Ignatius of Loyola said, “It is better to be silent and be, than to talk and not be.… Those who possess the word of Jesus are truly able to hear even his very silence, that they may be perfect and may both act as they speak, and be recognized by their silence. There is nothing which is hid from God, but our very secrets are near to him. Let us therefore do all things as those who have him dwelling in us, that we may be his temples, and he may be in us as our God.”

Jesus told us that it is pagans who try to impress their gods with many words. He told us that doesn’t work with the One God.

It doesn’t work with people, either.

I’m with Ignatius on this one.

Still Thinking On Being a Disciple

June 25, 2021

“You don’t need a better computer to become a writer.
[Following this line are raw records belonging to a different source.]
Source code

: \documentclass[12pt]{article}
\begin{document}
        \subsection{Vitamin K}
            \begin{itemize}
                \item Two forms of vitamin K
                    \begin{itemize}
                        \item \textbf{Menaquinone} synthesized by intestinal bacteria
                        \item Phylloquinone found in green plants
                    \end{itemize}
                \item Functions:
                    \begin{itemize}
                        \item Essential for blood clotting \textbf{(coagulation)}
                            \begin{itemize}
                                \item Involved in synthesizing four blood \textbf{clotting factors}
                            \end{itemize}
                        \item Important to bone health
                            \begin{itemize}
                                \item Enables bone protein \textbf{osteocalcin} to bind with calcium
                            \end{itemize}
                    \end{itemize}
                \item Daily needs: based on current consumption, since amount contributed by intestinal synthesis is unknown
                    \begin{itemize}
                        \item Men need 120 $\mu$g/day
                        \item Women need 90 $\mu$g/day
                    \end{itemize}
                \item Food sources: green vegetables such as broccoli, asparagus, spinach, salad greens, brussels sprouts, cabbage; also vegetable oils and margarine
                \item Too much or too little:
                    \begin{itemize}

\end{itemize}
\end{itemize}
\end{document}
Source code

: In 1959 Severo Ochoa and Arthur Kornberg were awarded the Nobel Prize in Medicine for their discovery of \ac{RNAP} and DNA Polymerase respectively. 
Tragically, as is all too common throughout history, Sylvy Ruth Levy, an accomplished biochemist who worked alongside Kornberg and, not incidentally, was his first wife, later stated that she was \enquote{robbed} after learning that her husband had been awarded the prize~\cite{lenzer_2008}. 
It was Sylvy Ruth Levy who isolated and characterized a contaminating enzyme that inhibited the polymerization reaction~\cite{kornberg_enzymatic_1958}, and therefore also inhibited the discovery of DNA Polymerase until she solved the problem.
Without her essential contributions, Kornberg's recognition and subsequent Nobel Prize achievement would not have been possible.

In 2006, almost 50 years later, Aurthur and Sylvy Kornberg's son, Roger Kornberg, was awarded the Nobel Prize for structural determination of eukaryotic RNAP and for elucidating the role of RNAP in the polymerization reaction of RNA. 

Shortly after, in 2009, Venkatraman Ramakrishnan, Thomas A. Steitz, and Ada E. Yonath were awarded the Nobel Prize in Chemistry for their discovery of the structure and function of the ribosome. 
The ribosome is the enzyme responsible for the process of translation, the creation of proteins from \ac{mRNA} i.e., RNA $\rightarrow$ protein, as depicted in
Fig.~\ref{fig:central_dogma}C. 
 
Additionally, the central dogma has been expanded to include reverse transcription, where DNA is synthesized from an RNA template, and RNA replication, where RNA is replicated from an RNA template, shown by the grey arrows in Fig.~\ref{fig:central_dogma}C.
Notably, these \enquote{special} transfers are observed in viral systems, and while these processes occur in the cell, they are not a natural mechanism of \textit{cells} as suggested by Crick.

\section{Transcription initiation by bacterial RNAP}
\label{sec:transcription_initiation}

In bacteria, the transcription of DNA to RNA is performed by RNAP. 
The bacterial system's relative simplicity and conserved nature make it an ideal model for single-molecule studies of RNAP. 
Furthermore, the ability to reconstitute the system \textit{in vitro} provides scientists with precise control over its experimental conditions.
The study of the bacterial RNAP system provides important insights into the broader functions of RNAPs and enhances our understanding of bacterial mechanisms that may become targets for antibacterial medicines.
You don’t need a better guitar to become a musician. You don’t need a better camera to become a photographer. What you need is to get to work,” says James Clear in his 3-2-1 newsletter.

Remember the guy who was talking with Jesus and told him he would follow Jesus after he had buried his father? He didn’t mean that afternoon. He meant that someday his father would die and he would inherit and then he could follow Jesus.

And Jesus did not give a kind reply. Basically it was, make your decision and go.

And there were others who had some lame excuse. And Jesus had no sympathy.

Similarly for us. We don’t need to wait for something new, something different, some equipment.

Being a disciple means starting now to model yourself after your master. From where you are. With what you have.